Mother of all source code! I’ve been blogging for over a year, and have only about 2000 page views per month. And I’m supposed to have surpassed that after 3 months? Oh man, I so totally suck at this…
Yeah, it’s been a long lonely journey sometimes… Which is why this came in at the right time
Yes, I feel like giving up sometimes. But I know I won’t. And I hope you’ll stick it out too.
You thought I’d stop the math lessons, did you? *smile*
Where was I? Oh right, analysing data. I’ve had someone come through from Dream In Code, highly probably a student. He emailed and asked me a studently programming question and I gave him an answer and pointers. How do I know he’s a student? Because another person asked the same question in the forums. Probably not from the same professional programming team, so rival classmates?
The only thing I wanted to handle better was that I should not have given the answer in the forums too. He came all the way here to ask me something. I should’ve treated him better. So whoever you are, mysterious student, I’m sorry and I should have respected you more.
Speaking of students, my intuitive senses tell me that you are probably in your twenties, probably a student still in school. Yes, I’m guessing, but based on data from the few comments and emails I received (tonality, grammar, and gut feeling). Hah, that’s something Google Analytics don’t have!
Even if you do comment, you don’t put your web site down. You’ve also given me false emails. This is fine, it’s just an observation, and I’m just happy I got a human response. Do you know how deliriously happy I get when I see 3 emails in my blog inbox and I think “Ooh, someone commented/emailed/asked something!” and I expect to find 1 email from a human (because, you know, the other 2 are spam)? I dance around waving my hands in the air for about 10 seconds. I’m not kidding.

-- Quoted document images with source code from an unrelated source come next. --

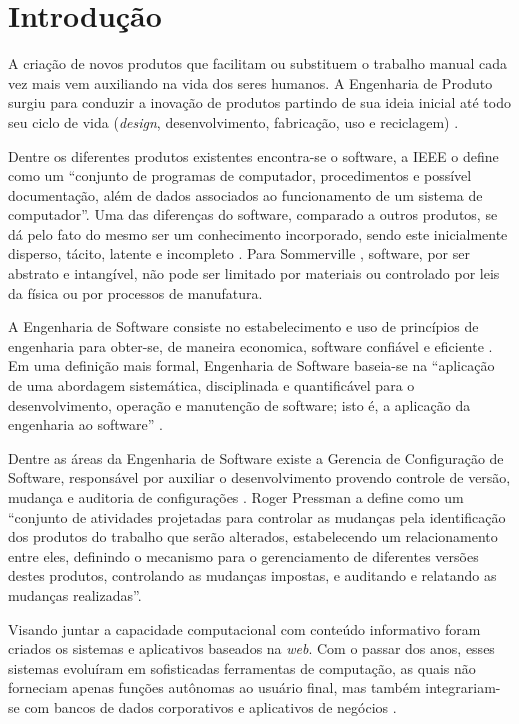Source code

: \chapter{Introdução}
A criação de novos produtos que facilitam ou substituem o trabalho manual cada vez mais vem auxiliando na vida dos seres humanos. A Engenharia de Produto surgiu para conduzir a inovação de produtos partindo de sua ideia inicial até todo seu ciclo de vida (\textit{design}, desenvolvimento, fabricação, uso e reciclagem) \cite{ortloff2014}.

Dentre os diferentes produtos existentes encontra-se o software, a IEEE \cite{ieee_glossary} o define como um ``conjunto de programas de computador, procedimentos e possível documentação, além de dados associados ao funcionamento de um sistema de computador''. Uma das diferenças do software, comparado a outros produtos, se dá pelo fato do mesmo ser um conhecimento incorporado, sendo este inicialmente disperso, tácito, latente e incompleto \cite{baetjer1997}. Para Sommerville \cite{sommerville_2006}, software, por ser abstrato e intangível, não pode ser limitado por materiais ou controlado por leis da física ou por processos de manufatura.

A Engenharia de Software consiste no estabelecimento e uso de princípios de engenharia para obter-se, de maneira economica, software confiável e eficiente \cite{naur_1969}. Em uma definição mais formal, Engenharia de Software baseia-se na ``aplicação de uma abordagem sistemática, disciplinada e quantificável para o desenvolvimento, operação e manutenção de software; isto é, a aplicação da engenharia ao software'' \cite{ieee_glossary}.

Dentre as áreas da Engenharia de Software existe a Gerencia de Configuração de Software, responsável por auxiliar o desenvolvimento provendo controle de versão, mudança e auditoria de configurações \cite{SWEBOK2014}. Roger Pressman \cite{pressman_2009} a define como um ``conjunto de atividades projetadas para controlar as mudanças pela identificação dos produtos do trabalho que serão alterados, estabelecendo um relacionamento entre eles, definindo o mecanismo para o gerenciamento de diferentes versões destes produtos, controlando as mudanças impostas, e auditando e relatando as mudanças realizadas''.

Visando juntar a capacidade computacional com conteúdo informativo foram criados os sistemas e aplicativos baseados na \textit{web}. Com o passar dos anos, esses sistemas evoluíram em sofisticadas ferramentas de computação, as quais não forneciam apenas funções autônomas ao usuário final, mas também integrariam-se com bancos de dados corporativos e aplicativos de negócios \cite{pressman_2009}.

There’s this other observation. The no-web-site part. This tells me you are either really cautious, or you really don’t have a blog or web site. Which means I get less links, even if you like my posts (you do like my posts, right?), since you’ve got nowhere to link them from. Well, you could always share a post you like on a bookmarking site or email your friends. Yes I still respect you even if Google or some other web arachnid thinks my blog isn’t worth much.
Combating this undesirable serenity, in my free slots in the space-time continuum of weekends, I practised hard. I pored over ancient texts, meditated on the future of programming, and bent my body into all manner of uncomfortable positions. And I’ve finally achieved it.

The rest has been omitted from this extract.